翅膀的声音
http://www.sina.com.cn 2001/02/08 16:00 新浪文教
新浪网友:咚咕隆咚
它们是鸟。不知道什么名字。夜晚曾宿在我的屋檐。我生活在一个典型的城市里。
事实上,我应该早就知道有它们,因为我一楼的阳台上有一天突然满是鸟粪,我试图发现一个鸟巢,但什么也没看见,包括我院子里的两棵树上。早晨的时候能听见它们,各种腔调的,高高低低的唱。我知道这是城市人的奢侈,所以一觉醒来就觉得非常美好。冬天的时候它们不见了,甚至连麻雀也没了影子。(不过即使是在夏天我也没见过麻雀,我只见过喜鹊和乌鸦。
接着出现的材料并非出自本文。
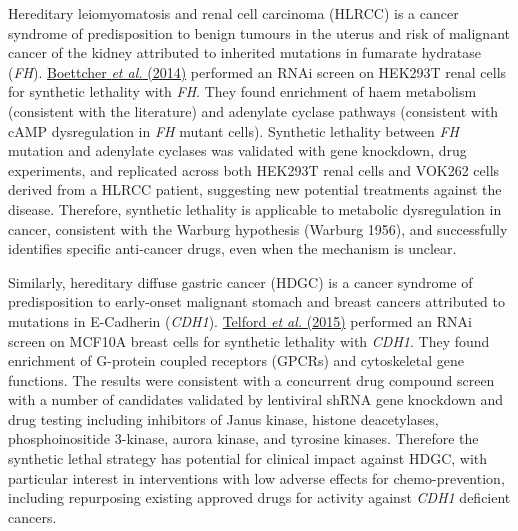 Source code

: Hereditary leiomyomatosis and renal cell carcinoma (HLRCC) is a cancer syndrome of predisposition to benign tumours in the uterus and risk of malignant cancer of the kidney attributed to inherited mutations in fumarate hydratase (\textit{FH}). \hyperlink{ENREF14}{Boettcher}\hyperlink{ENREF14}{\textit{ et al.}}\hyperlink{ENREF14}{ (2014)} performed an RNAi screen on HEK293T renal cells for synthetic lethality with \textit{FH}. They found enrichment of haem metabolism (consistent with the literature) and adenylate cyclase pathways (consistent with cAMP dysregulation in \textit{FH} mutant cells). Synthetic lethality between \textit{FH} mutation and adenylate cyclases was validated with gene knockdown, drug experiments, and replicated across both HEK293T renal cells and VOK262 cells derived from a HLRCC patient, suggesting new potential treatments against the disease. Therefore, synthetic lethality is applicable to metabolic dysregulation in cancer, consistent with the Warburg hypothesis (Warburg 1956), and successfully identifies specific anti-cancer drugs, even when the mechanism is unclear. 

Similarly, hereditary diffuse gastric cancer (HDGC) is a cancer syndrome of predisposition to early-onset malignant stomach and breast cancers attributed to mutations in E-Cadherin (\textit{CDH1}). \hyperlink{ENREF94}{Telford}\hyperlink{ENREF94}{\textit{ et al.}}\hyperlink{ENREF94}{ (2015)} performed an RNAi screen on MCF10A breast cells for synthetic lethality with \textit{CDH1}. They found enrichment of G-protein coupled receptors (GPCRs) and cytoskeletal gene functions. The results were consistent with a concurrent drug compound screen with a number of candidates validated by lentiviral shRNA gene knockdown and drug testing including inhibitors of Janus kinase, histone deacetylases, phosphoinositide 3-kinase, aurora kinase, and tyrosine kinases. Therefore the synthetic lethal strategy has potential for clinical impact against HDGC, with particular interest in interventions with low adverse effects for chemo-prevention, including repurposing existing approved drugs for activity against \textit{CDH1} deficient cancers.  

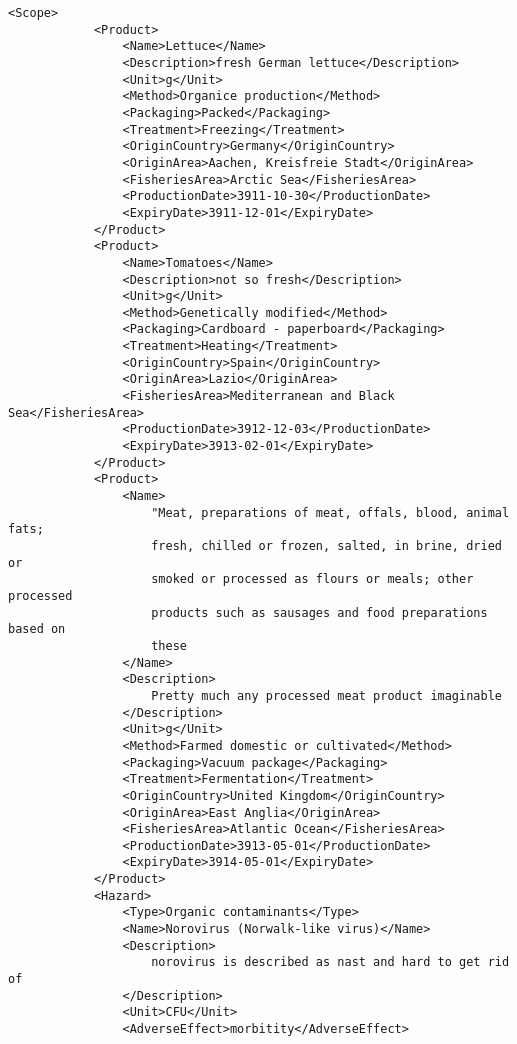 \documentclass[a4paper]{report}
\begin{document}
\begin{lstlisting}[language=RAKIP, caption={Example of StudySample}]
        <Scope>
            <Product>
                <Name>Lettuce</Name>
                <Description>fresh German lettuce</Description>
                <Unit>g</Unit>
                <Method>Organice production</Method>
                <Packaging>Packed</Packaging>
                <Treatment>Freezing</Treatment>
                <OriginCountry>Germany</OriginCountry>
                <OriginArea>Aachen, Kreisfreie Stadt</OriginArea>
                <FisheriesArea>Arctic Sea</FisheriesArea>
                <ProductionDate>3911-10-30</ProductionDate>
                <ExpiryDate>3911-12-01</ExpiryDate>
            </Product>
            <Product>
                <Name>Tomatoes</Name>
                <Description>not so fresh</Description>
                <Unit>g</Unit>
                <Method>Genetically modified</Method>
                <Packaging>Cardboard - paperboard</Packaging>
                <Treatment>Heating</Treatment>
                <OriginCountry>Spain</OriginCountry>
                <OriginArea>Lazio</OriginArea>
                <FisheriesArea>Mediterranean and Black Sea</FisheriesArea>
                <ProductionDate>3912-12-03</ProductionDate>
                <ExpiryDate>3913-02-01</ExpiryDate>
            </Product>
            <Product>
                <Name>
                    "Meat, preparations of meat, offals, blood, animal fats;
                    fresh, chilled or frozen, salted, in brine, dried or
                    smoked or processed as flours or meals; other processed
                    products such as sausages and food preparations based on
                    these
                </Name>
                <Description>
                    Pretty much any processed meat product imaginable
                </Description>
                <Unit>g</Unit>
                <Method>Farmed domestic or cultivated</Method>
                <Packaging>Vacuum package</Packaging>
                <Treatment>Fermentation</Treatment>
                <OriginCountry>United Kingdom</OriginCountry>
                <OriginArea>East Anglia</OriginArea>
                <FisheriesArea>Atlantic Ocean</FisheriesArea>
                <ProductionDate>3913-05-01</ProductionDate>
                <ExpiryDate>3914-05-01</ExpiryDate>
            </Product>
            <Hazard>
                <Type>Organic contaminants</Type>
                <Name>Norovirus (Norwalk-like virus)</Name>
                <Description>
                    norovirus is described as nast and hard to get rid of
                </Description>
                <Unit>CFU</Unit>
                <AdverseEffect>morbitity</AdverseEffect>

\end{lstlisting}
\end{document}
)
过了春节从外地回来,院子里的积雪已经化掉。但春天实在还没有来到。然而清早,我竟然被吵醒了。它们回来了或者是醒来了,真是想不出的热闹想不出的欢。我不大说得清哪些鸟是去南方过冬的,哪些是要冬眠的。但现在它们是在叫了。我很俗气地想起了《春晓》,它们是那些鸟吗?从那一年的春天叫到了今天。从古代诗人的庭院叫到了我的窗前。
晚上家里来了一个小孩子——城市禁放,到我一楼的院子里来偷放小烟花。烟花火星四溅,小孩子大声欢叫。忽听得扑棱棱一声,一只鸟影贴着我们的头顶飞过(他说他吓得把脖子都扭了)。天黑,看不清样子,感觉尾巴很长,心里愿意认做喜鹊。的确是从我的屋檐下飞出去的,但我空荡荡的屋檐不知怎样让它停留。
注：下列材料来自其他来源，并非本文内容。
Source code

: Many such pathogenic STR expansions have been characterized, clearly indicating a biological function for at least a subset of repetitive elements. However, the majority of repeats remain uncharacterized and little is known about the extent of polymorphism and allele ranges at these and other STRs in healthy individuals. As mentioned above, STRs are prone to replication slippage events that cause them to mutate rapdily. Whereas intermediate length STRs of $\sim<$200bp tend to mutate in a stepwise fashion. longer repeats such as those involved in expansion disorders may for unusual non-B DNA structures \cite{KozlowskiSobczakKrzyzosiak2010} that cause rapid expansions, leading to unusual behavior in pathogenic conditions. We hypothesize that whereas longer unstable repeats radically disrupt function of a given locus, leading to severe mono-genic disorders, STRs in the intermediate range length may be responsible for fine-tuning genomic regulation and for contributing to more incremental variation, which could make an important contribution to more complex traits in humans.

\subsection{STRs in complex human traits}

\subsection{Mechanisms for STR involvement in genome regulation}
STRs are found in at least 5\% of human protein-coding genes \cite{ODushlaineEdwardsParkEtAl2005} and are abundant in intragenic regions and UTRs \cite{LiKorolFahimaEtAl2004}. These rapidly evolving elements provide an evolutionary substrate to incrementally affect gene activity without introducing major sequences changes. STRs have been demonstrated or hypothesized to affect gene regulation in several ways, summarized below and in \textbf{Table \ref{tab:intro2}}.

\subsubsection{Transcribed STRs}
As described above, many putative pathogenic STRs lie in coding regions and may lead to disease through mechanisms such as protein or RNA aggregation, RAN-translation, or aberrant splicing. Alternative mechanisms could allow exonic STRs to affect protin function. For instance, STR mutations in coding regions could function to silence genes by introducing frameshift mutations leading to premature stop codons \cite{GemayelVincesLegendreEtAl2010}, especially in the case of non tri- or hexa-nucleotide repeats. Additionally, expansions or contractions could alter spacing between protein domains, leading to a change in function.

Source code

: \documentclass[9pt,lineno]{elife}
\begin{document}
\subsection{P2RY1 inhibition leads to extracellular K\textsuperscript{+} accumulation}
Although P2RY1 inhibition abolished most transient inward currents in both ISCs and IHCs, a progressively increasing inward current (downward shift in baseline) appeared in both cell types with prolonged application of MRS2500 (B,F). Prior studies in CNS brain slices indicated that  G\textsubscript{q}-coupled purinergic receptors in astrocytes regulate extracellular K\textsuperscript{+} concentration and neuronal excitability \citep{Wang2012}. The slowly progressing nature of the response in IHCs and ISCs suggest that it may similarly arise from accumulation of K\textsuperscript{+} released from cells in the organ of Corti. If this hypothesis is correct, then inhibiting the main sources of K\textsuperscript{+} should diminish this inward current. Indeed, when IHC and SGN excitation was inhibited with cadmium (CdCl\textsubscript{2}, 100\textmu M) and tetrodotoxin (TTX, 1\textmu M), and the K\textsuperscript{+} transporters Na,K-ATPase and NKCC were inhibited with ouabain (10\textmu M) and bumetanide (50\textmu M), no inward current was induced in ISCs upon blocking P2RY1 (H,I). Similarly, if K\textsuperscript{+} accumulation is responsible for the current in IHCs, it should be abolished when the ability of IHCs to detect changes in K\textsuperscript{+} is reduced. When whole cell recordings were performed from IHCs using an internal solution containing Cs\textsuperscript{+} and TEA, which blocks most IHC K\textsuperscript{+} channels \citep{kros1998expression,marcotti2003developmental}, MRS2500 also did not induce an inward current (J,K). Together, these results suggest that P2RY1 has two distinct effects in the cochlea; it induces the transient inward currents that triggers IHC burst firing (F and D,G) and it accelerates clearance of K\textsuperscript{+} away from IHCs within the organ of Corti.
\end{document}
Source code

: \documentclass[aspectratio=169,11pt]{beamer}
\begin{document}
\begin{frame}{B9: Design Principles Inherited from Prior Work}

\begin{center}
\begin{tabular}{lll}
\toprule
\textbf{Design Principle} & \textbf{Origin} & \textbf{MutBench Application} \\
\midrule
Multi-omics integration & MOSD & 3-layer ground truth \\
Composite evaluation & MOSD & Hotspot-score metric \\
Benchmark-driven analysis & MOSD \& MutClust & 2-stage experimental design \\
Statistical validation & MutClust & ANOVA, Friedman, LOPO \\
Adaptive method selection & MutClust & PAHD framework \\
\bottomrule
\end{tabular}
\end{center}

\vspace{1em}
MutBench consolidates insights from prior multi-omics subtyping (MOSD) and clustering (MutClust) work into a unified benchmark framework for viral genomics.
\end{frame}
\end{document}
冬天暖气好,家里总有一扇窗户敞着,第二天下了雪,晚上很冷。我哐啷一声推开门,举手关窗,嘭一下没关严,再来一下时,突然就吓住了。鸟!两只!黑影里,它们双双卧在我屋檐下晾衣用的竹竿上,暗暗的,静静的,一声不出,一动不动。它们的正下方就是夏天留下的那一堆鸟粪(我们都假装工作忙,谁也没清理)。
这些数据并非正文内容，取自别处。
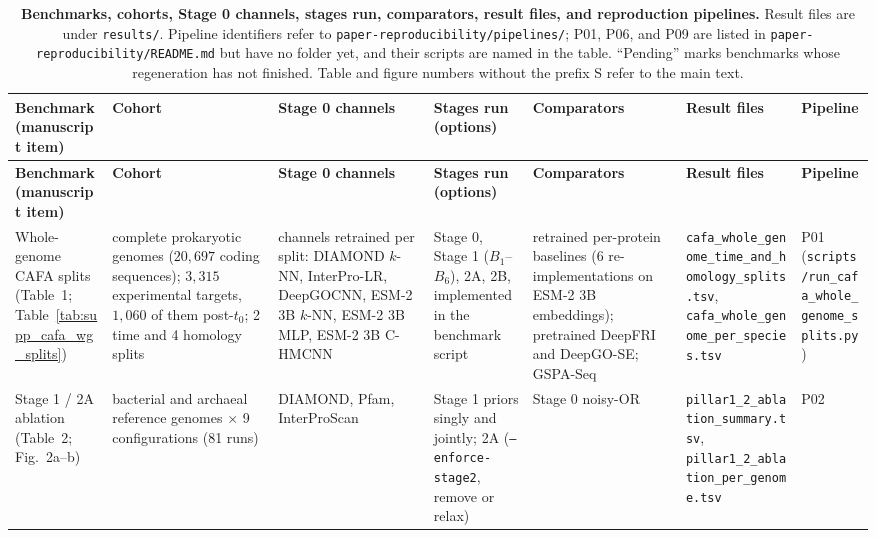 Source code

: \documentclass[10pt]{article}
\newcommand{\fn}[1]{\nolinkurl{#1}}
\begin{document}
{\scriptsize
\setlength{\tabcolsep}{2.5pt}
\begin{longtable}{>{\raggedright\arraybackslash}p{}>{\raggedright\arraybackslash}p{}>{\raggedright\arraybackslash}p{}>{\raggedright\arraybackslash}p{}>{\raggedright\arraybackslash}p{}>{\raggedright\arraybackslash}p{}>{\raggedright\arraybackslash}p{}}
  \caption{\textbf{Benchmarks, cohorts, Stage 0 channels, stages run, comparators, result files, and reproduction pipelines.} Result files are under \texttt{results/}. Pipeline identifiers refer to \texttt{paper-reproducibility/pipelines/}; P01, P06, and P09 are listed in \texttt{paper-reproducibility/README.md} but have no folder yet, and their scripts are named in the table. ``Pending'' marks benchmarks whose regeneration has not finished. Table and figure numbers without the prefix S refer to the main text.}
  \label{tab:supp_suites}\\
  \toprule
  \textbf{Benchmark (manuscript item)} & \textbf{Cohort} & \textbf{Stage 0 channels} & \textbf{Stages run (options)} & \textbf{Comparators} & \textbf{Result files} & \textbf{Pipeline} \\
  \midrule
  \endfirsthead
  \toprule
  \textbf{Benchmark (manuscript item)} & \textbf{Cohort} & \textbf{Stage 0 channels} & \textbf{Stages run (options)} & \textbf{Comparators} & \textbf{Result files} & \textbf{Pipeline} \\
  \midrule
  \endhead
  \bottomrule
  \endfoot
  Whole-genome CAFA splits (Table~1; Table~\ref{tab:supp_cafa_wg_splits}) & 6 complete prokaryotic genomes ($20{,}697$ coding sequences); $3{,}315$ experimental targets, $1{,}060$ of them post-$t_0$; 2 time and 4 homology splits & 6 channels retrained per split: DIAMOND $k$-NN, InterPro-LR, DeepGOCNN, ESM-2 3B $k$-NN, ESM-2 3B MLP, ESM-2 3B C-HMCNN & Stage 0, Stage 1 ($B_1$--$B_6$), 2A, 2B, implemented in the benchmark script & 14 retrained per-protein baselines (6 re-implementations on ESM-2 3B embeddings); pretrained DeepFRI and DeepGO-SE; GSPA-Seq & \fn{cafa_whole_genome_time_and_homology_splits.tsv}, \fn{cafa_whole_genome_per_species.tsv} & P01 (\fn{scripts/run_cafa_whole_genome_splits.py}) \\
  Stage 1 / 2A ablation (Table~2; Fig.~2a--b) & 9 bacterial and archaeal reference genomes $\times$ 9 configurations (81 runs) & DIAMOND, Pfam, InterProScan & Stage 1 priors singly and jointly; 2A (\texttt{--enforce-stage2}, remove or relax) & Stage 0 noisy-OR & \fn{pillar1_2_ablation_summary.tsv}, \fn{pillar1_2_ablation_per_genome.tsv} & P02 \\

\end{longtable}}
\end{document}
你看你看,我们竟然忘记鸟本是栖在枝头的,一根竹竿就足以让它们栖身了。想起来昨天是立春,鸟比人懂节气,它们想春天到了,就回来了,可是下了雪,它们现在站的地方只能遮雪却并不挡风。我悄悄缩回手去,悄悄缩回身去,悄悄跳到屋里在他身边压着嗓子喊:快,快,快来看。他立刻扔下电脑也压低了嗓子:来了?——他竟然知道是谁来了。
两颗头鬼鬼祟祟地伸出去,它们仍然是两个静静的、悄悄的暗影,一声不响,一动不动。我瞪大眼认,尾巴很长,但似乎不是喜鹊,因为它们看起来比我见过的喜鹊要大,他坚持说那是布谷。两人再缩回来,有些欣喜,来了稀客一样。他说撒点小米出去吧。我说它们会冻死的吧。他说送个窝出去吧。两人在房间里四下里打量,有些手足无措。最后腾出了一个半大纸箱,他把箱子盖竖起来用胶带固定好,然后小心地开门小心地把礼物放到它们的下方。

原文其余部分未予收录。